Literature DB >> 11839883

The "window" of slow pathway conduction after ablation and recurrence of atrioventricular nodal reentrant tachycardia.

Alan P Wimmer1, Michael L Shapiro.   

Abstract

INTRODUCTION: Slow pathway (SP) conduction often persists following radiofrequency (RF) catheter ablation of atrioventricular nodal reentrant tachycardia (AVNRT). An association between persistent SP conduction, as evidenced by discontinuous AV nodal conduction curves, and recurrent tachycardia has not been established. Of note, the segment of the curve attributable to SP conduction (the "window" of SP conduction) varies. This study examined whether the maximal post-ablation SP conduction window length differs in patients who later have recurrent tachycardia when compared with those who do not recur. METHODS AND
RESULTS: Electrophysiologic study data were compared in two groups who had undergone RF ablation of the SP for typical AVNRT at a single center from 1992-1998. The groups, consisting of seven known recurrences (Group A) and 50 non-recurrences confirmed through a follow-up survey and phone contact (Group B), were similar in gender proportion, age, baseline electrophysiologic data, and number of RF deliveries.
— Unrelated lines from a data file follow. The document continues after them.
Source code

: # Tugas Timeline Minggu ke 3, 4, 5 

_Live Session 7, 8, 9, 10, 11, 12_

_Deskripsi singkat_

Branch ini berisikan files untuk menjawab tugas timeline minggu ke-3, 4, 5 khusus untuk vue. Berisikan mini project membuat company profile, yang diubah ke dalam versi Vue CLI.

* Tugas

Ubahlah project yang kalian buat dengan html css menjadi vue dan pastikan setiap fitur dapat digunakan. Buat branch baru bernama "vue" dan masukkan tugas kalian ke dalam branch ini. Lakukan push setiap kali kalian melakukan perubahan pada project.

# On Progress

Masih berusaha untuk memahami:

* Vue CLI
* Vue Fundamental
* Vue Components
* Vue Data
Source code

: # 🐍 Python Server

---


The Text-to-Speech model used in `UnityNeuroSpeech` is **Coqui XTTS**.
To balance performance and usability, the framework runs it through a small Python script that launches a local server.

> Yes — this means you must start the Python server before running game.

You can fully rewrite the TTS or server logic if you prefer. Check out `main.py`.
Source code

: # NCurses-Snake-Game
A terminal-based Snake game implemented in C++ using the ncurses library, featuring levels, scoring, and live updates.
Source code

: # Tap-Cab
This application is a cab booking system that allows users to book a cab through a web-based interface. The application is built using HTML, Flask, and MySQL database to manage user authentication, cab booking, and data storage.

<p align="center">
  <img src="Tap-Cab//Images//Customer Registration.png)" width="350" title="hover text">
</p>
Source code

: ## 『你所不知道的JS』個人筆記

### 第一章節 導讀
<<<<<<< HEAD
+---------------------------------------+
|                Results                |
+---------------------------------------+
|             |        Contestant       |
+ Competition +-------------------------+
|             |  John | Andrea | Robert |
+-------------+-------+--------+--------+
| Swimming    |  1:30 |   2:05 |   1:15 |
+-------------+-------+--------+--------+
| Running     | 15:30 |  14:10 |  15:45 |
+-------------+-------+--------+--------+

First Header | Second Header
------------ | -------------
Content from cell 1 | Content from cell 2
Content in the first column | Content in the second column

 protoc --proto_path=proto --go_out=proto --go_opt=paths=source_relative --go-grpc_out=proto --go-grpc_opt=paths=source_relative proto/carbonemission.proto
Four patients (57%) from Group A and 26 (52%) from Group B exhibited discontinuous AV nodal conduction curves after ablation. The maximum post-ablation window lengths among patients with dual AV nodal physiology varied widely and similarly in the two groups, and the means did not significantly differ (53 +/- 47 msec in Group A vs. 36 +/- 31 msec in Group B; p=0.36).
CONCLUSION: Persistent SP conduction post-ablation in this series was a common finding not predictive of recurrence. No difference in the maximum SP conduction window post-ablation was evident between recurrences and non-recurrences.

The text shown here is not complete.